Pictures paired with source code
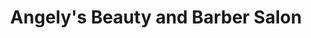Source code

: ---
title: "Angely's Beauty and Barber Salon"
url: /taylorsville/angelys-beauty-and-barber-salon/
shop: Friseur
---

> _INSTRUCTIONS TO FOLLOW_
From the line holding "Beauty and Barber" down to the final line above, quote every line exactly and only those lines.

> _OUTPUT FOR THIS EXERCISE_
title: "Angely's Beauty and Barber Salon"
url: /taylorsville/angelys-beauty-and-barber-salon/
shop: Friseur
---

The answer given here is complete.